The key finding that "warming is unequivocal and very likely due to man\'s activities" remains robust. The basic physics tells us that increasing greenhouse gases cause global warming – and we are likely to pay a heavy price if we keep emitting them.

I know that I speak for my colleagues in the Met Office, and I hope for other scientists, when I say that all this attention makes us even more determined to be rigorous and open in our approach to the science. The principles of peer review are essential, as is appropriate open access to methods and data. We also welcome rational public debate.

Vicky Pope is the head of climate change advice at the Met Office

Mike Hulme

Science cannot dictate policy

There is no doubt that the events of the last three months are leading people to ask questions about the status of scientific knowledge about human-induced climate change. Can the science reported by the IPCC be trusted? Are the processes used by the IPCC to assess knowledge trustworthy? Over the years the IPCC, and its various statements, have been endowed with ever greater authority – by governments, by media commentators and by various interest groups (including the Nobel Prize Committee). Sometimes the IPCC itself has actively claimed such an authoritative position – "speaking for science". It is therefore incumbent on the IPCC to ensure that it earns this trust and status that it has gained.

Advocates of various climate policy prescriptions – including those who advocate no policy – also should learn from this moment. The scientific process offers a wonderful method for probing, critical and fearless inquiry into the way the physical world works. But scientific knowledge can never determine policy.

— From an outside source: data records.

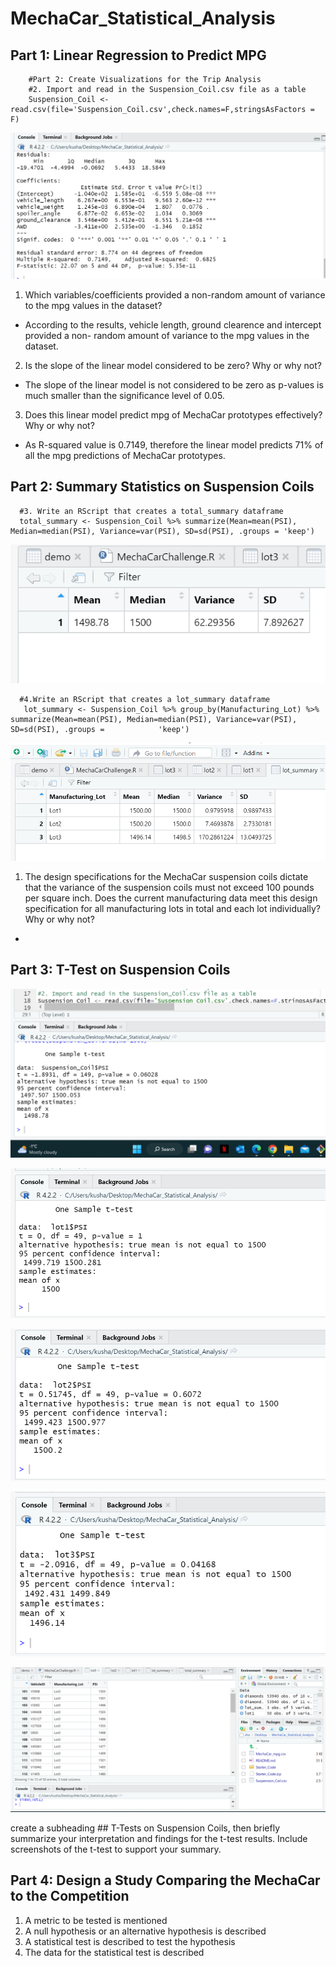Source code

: # MechaCar_Statistical_Analysis

## Part 1: Linear Regression to Predict MPG

        #Part 2: Create Visualizations for the Trip Analysis
        #2. Import and read in the Suspension_Coil.csv file as a table
        Suspension_Coil <- read.csv(file='Suspension_Coil.csv',check.names=F,stringsAsFactors = F) 

![Test Image](/Resources/linear_regression.png)

1. Which variables/coefficients provided a non-random amount of variance to the mpg values in the dataset?
- According to the results, vehicle length, ground clearence and intercept provided a non- random amount of variance to the mpg values in the dataset.

2. Is the slope of the linear model considered to be zero? Why or why not?
- The slope of the linear model is not considered to be zero as p-values is much smaller than the significance level of 0.05.
3. Does this linear model predict mpg of MechaCar prototypes effectively? Why or why not?
- As R-squared value is 0.7149, therefore the linear model predicts 71% of all the mpg predictions of MechaCar prototypes.

## Part 2: Summary Statistics on Suspension Coils
      #3. Write an RScript that creates a total_summary dataframe
      total_summary <- Suspension_Coil %>% summarize(Mean=mean(PSI), Median=median(PSI), Variance=var(PSI), SD=sd(PSI), .groups = 'keep')
      
![Test Image](/Resources/total_summary.png)

      #4.Write an RScript that creates a lot_summary dataframe 
       lot_summary <- Suspension_Coil %>% group_by(Manufacturing_Lot) %>% summarize(Mean=mean(PSI), Median=median(PSI), Variance=var(PSI), SD=sd(PSI), .groups =            'keep')
       
![Test Image](/Resources/lot_summary.png)

    
1. The design specifications for the MechaCar suspension coils dictate that the variance of the suspension coils must not exceed 100 pounds per square inch. Does the current manufacturing data meet this design specification for all manufacturing lots in total and each lot individually? Why or why not?
- 

## Part 3: T-Test on Suspension Coils

![Test Image](/Resources/Suspension_Coil_test.png)



![Test Image](/Resources/lot1_test.png)


![Test Image](/Resources/lot2_test.png)


![Test Image](/Resources/lot3_test.png)



![Test Image](/Resources/lot3_table.png)



create a subheading ## T-Tests on Suspension Coils, then briefly summarize your interpretation and findings for the t-test results. Include screenshots of the t-test to support your summary.

## Part 4: Design a Study Comparing the MechaCar to the Competition
1. A metric to be tested is mentioned 
2. A null hypothesis or an alternative hypothesis is described 
3. A statistical test is described to test the hypothesis 
4. The data for the statistical test is described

Policy emerges through political processes, where interpretations, judgments and compromises are made by individuals and groups of individuals as they weigh uncertain and changing scientific knowledge against normative criteria. It is foolish to state "the science demands" anything. It is people who demand things, not science. We need more honesty about what climate science can offer society – and what it can\'t.

Mike Hulme is professor of climate change at the University of East Anglia

Mark Lynas

Beware the misinformation

Anyone who believes that climate scientists at the UEA and elsewhere have been conspiring to fake global warming data should take some time to read the hacked emails – preferably in their entirety. The picture they reveal is fascinating, and should quickly lay to rest any half-baked sceptical conspiracy theories. (This might be a forlorn hope: last time I checked in to www.eastangliaemails.com the most popular search terms included "hoax", "lying" and "world government".) The picture they reveal is a revealing insight into the everyday business of professional science – the jockeying for status, the to-ing and fro-ing over obscure statistical methodologies, the sniping and the gossip, and the constant battle to get the latest work past the reviewers and into the various learned journals. But the UEA emails also reveal something else: this was a group of academics who felt under siege from, as Mike Mann (of "Hockey stick" fame) put it in June 2008, sceptics who were "not interested in the truth... [but] just looking for another way to try to undermine confidence in our science".

This siege mentality led to corners being cut, and the development of a paranoid them-and-us mentality which worked to the detriment of good science. This was unfortunate – but perhaps unavoidable, given the bitter nature of the sceptics v science battle. Public confidence will need to be restored, but this will be very difficult in the context of an ongoing misinformation campaign by dedicated and highly politicised global warming denialists.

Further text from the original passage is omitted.